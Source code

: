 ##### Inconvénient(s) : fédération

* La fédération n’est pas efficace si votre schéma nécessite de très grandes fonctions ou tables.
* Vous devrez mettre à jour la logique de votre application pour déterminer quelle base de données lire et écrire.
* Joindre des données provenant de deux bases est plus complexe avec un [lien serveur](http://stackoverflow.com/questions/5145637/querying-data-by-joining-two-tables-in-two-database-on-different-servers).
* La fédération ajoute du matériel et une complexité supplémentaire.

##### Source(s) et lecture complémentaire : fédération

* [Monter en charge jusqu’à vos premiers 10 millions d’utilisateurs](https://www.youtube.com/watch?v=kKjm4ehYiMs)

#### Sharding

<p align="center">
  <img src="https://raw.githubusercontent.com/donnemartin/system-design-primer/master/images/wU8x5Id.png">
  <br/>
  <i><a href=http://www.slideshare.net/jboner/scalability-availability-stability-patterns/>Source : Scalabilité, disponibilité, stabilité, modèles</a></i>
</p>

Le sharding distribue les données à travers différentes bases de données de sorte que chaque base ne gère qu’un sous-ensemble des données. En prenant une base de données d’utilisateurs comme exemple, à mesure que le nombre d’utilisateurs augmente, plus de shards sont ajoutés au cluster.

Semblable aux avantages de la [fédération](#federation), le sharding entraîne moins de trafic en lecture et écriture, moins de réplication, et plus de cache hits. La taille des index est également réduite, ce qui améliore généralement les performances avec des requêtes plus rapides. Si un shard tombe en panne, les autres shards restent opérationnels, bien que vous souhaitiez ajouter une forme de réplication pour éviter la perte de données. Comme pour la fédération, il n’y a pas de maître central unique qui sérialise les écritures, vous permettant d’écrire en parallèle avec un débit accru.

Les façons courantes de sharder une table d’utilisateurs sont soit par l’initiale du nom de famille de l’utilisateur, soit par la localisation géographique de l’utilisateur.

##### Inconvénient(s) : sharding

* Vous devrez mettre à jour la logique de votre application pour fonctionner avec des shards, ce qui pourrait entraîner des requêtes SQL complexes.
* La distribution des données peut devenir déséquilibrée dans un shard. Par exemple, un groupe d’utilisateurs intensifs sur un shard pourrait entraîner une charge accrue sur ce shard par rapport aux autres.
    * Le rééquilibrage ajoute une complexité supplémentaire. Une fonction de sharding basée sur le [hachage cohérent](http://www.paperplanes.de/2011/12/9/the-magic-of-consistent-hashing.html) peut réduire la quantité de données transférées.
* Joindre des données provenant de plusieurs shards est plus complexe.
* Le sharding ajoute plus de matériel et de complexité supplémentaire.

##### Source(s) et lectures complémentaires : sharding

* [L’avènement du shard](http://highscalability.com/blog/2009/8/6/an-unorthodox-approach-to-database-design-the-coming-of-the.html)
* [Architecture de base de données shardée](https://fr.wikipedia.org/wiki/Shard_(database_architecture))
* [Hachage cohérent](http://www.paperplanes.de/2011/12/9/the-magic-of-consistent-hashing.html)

++++++

Nothing but the complete listing, repeated exactly, belongs in the answer.

> _Solution for this problem_:
Source code

: ##### Inconvénient(s) : fédération

* La fédération n’est pas efficace si votre schéma nécessite de très grandes fonctions ou tables.
* Vous devrez mettre à jour la logique de votre application pour déterminer quelle base de données lire et écrire.
* Joindre des données provenant de deux bases est plus complexe avec un [lien serveur](http://stackoverflow.com/questions/5145637/querying-data-by-joining-two-tables-in-two-database-on-different-servers).
* La fédération ajoute du matériel et une complexité supplémentaire.

##### Source(s) et lecture complémentaire : fédération

* [Monter en charge jusqu’à vos premiers 10 millions d’utilisateurs](https://www.youtube.com/watch?v=kKjm4ehYiMs)

#### Sharding

<p align="center">
  <img src="https://raw.githubusercontent.com/donnemartin/system-design-primer/master/images/wU8x5Id.png">
  <br/>
  <i><a href=http://www.slideshare.net/jboner/scalability-availability-stability-patterns/>Source : Scalabilité, disponibilité, stabilité, modèles</a></i>
</p>

Le sharding distribue les données à travers différentes bases de données de sorte que chaque base ne gère qu’un sous-ensemble des données. En prenant une base de données d’utilisateurs comme exemple, à mesure que le nombre d’utilisateurs augmente, plus de shards sont ajoutés au cluster.

Semblable aux avantages de la [fédération](#federation), le sharding entraîne moins de trafic en lecture et écriture, moins de réplication, et plus de cache hits. La taille des index est également réduite, ce qui améliore généralement les performances avec des requêtes plus rapides. Si un shard tombe en panne, les autres shards restent opérationnels, bien que vous souhaitiez ajouter une forme de réplication pour éviter la perte de données. Comme pour la fédération, il n’y a pas de maître central unique qui sérialise les écritures, vous permettant d’écrire en parallèle avec un débit accru.

Les façons courantes de sharder une table d’utilisateurs sont soit par l’initiale du nom de famille de l’utilisateur, soit par la localisation géographique de l’utilisateur.

##### Inconvénient(s) : sharding

* Vous devrez mettre à jour la logique de votre application pour fonctionner avec des shards, ce qui pourrait entraîner des requêtes SQL complexes.
* La distribution des données peut devenir déséquilibrée dans un shard. Par exemple, un groupe d’utilisateurs intensifs sur un shard pourrait entraîner une charge accrue sur ce shard par rapport aux autres.
    * Le rééquilibrage ajoute une complexité supplémentaire. Une fonction de sharding basée sur le [hachage cohérent](http://www.paperplanes.de/2011/12/9/the-magic-of-consistent-hashing.html) peut réduire la quantité de données transférées.
* Joindre des données provenant de plusieurs shards est plus complexe.
* Le sharding ajoute plus de matériel et de complexité supplémentaire.

##### Source(s) et lectures complémentaires : sharding

* [L’avènement du shard](http://highscalability.com/blog/2009/8/6/an-unorthodox-approach-to-database-design-the-coming-of-the.html)
* [Architecture de base de données shardée](https://fr.wikipedia.org/wiki/Shard_(database_architecture))
* [Hachage cohérent](http://www.paperplanes.de/2011/12/9/the-magic-of-consistent-hashing.html)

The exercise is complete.